• **About this task**
Would you please return the lines of the entries below starting at the line that has "- UI Elements: Logout button" and ending at the line that has "Return to Parent", both included, exactly as they are?

• **Input**
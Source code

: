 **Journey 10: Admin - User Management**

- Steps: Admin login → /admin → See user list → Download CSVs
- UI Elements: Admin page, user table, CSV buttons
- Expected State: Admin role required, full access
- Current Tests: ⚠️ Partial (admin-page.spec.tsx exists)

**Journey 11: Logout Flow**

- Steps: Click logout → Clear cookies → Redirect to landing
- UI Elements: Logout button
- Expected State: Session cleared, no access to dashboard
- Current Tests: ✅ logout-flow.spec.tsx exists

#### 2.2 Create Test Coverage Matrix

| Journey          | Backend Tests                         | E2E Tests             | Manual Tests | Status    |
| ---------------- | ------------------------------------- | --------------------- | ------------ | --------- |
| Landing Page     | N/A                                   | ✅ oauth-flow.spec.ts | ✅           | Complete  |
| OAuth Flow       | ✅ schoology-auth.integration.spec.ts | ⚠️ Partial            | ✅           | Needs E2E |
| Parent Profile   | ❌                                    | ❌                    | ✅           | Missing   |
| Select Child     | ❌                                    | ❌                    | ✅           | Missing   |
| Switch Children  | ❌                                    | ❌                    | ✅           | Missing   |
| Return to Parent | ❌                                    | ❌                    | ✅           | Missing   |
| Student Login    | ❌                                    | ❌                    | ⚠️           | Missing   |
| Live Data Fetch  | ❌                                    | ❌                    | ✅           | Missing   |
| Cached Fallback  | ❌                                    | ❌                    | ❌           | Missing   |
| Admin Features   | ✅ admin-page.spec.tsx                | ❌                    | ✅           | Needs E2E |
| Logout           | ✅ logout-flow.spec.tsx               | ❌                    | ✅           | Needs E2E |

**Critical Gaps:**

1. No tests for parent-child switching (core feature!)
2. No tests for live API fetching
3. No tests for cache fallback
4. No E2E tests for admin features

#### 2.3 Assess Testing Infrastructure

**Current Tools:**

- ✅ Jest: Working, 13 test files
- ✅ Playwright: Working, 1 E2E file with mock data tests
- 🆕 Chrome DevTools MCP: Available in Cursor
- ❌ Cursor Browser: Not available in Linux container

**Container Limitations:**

• **Solution to the exercise**
- UI Elements: Logout button
- Expected State: Session cleared, no access to dashboard
- Current Tests: ✅ logout-flow.spec.tsx exists

#### 2.2 Create Test Coverage Matrix

| Journey          | Backend Tests                         | E2E Tests             | Manual Tests | Status    |
| ---------------- | ------------------------------------- | --------------------- | ------------ | --------- |
| Landing Page     | N/A                                   | ✅ oauth-flow.spec.ts | ✅           | Complete  |
| OAuth Flow       | ✅ schoology-auth.integration.spec.ts | ⚠️ Partial            | ✅           | Needs E2E |
| Parent Profile   | ❌                                    | ❌                    | ✅           | Missing   |
| Select Child     | ❌                                    | ❌                    | ✅           | Missing   |
| Switch Children  | ❌                                    | ❌                    | ✅           | Missing   |
| Return to Parent | ❌                                    | ❌                    | ✅           | Missing   |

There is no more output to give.